TRY IT:
The lines from the start of the listing through the line containing "Companies may use" should be printed exactly, and no other lines should be printed.

GIVEN DATA:

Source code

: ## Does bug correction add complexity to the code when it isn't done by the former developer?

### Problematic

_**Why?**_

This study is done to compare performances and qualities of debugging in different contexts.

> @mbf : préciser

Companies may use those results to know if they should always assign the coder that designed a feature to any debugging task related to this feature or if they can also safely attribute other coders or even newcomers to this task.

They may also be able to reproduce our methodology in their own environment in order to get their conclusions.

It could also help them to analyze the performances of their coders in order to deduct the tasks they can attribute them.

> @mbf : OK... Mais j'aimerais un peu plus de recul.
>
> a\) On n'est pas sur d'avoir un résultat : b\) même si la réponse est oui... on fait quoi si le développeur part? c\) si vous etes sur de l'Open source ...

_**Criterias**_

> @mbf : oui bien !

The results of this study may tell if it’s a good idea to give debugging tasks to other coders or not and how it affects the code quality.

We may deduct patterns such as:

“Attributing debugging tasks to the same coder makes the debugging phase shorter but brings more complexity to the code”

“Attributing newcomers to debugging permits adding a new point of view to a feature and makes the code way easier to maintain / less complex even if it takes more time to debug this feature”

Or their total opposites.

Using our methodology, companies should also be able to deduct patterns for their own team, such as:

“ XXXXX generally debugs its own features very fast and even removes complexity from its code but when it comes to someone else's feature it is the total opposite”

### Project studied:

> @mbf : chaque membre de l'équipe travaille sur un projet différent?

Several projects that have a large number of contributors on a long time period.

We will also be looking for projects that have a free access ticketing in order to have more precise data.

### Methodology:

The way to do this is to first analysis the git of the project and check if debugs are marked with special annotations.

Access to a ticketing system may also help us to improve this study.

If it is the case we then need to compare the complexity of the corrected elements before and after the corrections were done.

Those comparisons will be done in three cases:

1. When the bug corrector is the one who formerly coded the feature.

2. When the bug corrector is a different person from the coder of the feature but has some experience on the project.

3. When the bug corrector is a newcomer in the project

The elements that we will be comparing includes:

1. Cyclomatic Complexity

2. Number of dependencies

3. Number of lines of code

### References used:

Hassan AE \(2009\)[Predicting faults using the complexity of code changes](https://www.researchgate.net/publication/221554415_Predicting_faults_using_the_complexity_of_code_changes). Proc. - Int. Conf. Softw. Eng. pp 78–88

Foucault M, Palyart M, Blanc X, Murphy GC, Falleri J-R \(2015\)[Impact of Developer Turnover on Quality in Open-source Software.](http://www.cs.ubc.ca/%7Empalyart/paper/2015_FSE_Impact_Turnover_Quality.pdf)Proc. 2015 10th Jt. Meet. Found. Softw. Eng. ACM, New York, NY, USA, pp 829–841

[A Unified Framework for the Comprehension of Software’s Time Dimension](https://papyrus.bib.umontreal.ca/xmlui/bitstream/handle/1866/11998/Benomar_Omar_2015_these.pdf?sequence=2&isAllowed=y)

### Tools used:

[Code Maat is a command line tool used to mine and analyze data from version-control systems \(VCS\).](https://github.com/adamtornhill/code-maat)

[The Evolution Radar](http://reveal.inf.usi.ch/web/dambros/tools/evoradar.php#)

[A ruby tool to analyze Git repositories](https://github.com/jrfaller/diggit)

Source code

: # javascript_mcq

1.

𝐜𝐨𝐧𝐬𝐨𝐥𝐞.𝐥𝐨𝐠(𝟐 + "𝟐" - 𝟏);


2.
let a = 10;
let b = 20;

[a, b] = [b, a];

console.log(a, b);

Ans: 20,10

SOLUTION TO THIS EXERCISE:
Source code

: ## Does bug correction add complexity to the code when it isn't done by the former developer?

### Problematic

_**Why?**_

This study is done to compare performances and qualities of debugging in different contexts.

> @mbf : préciser

Companies may use those results to know if they should always assign the coder that designed a feature to any debugging task related to this feature or if they can also safely attribute other coders or even newcomers to this task.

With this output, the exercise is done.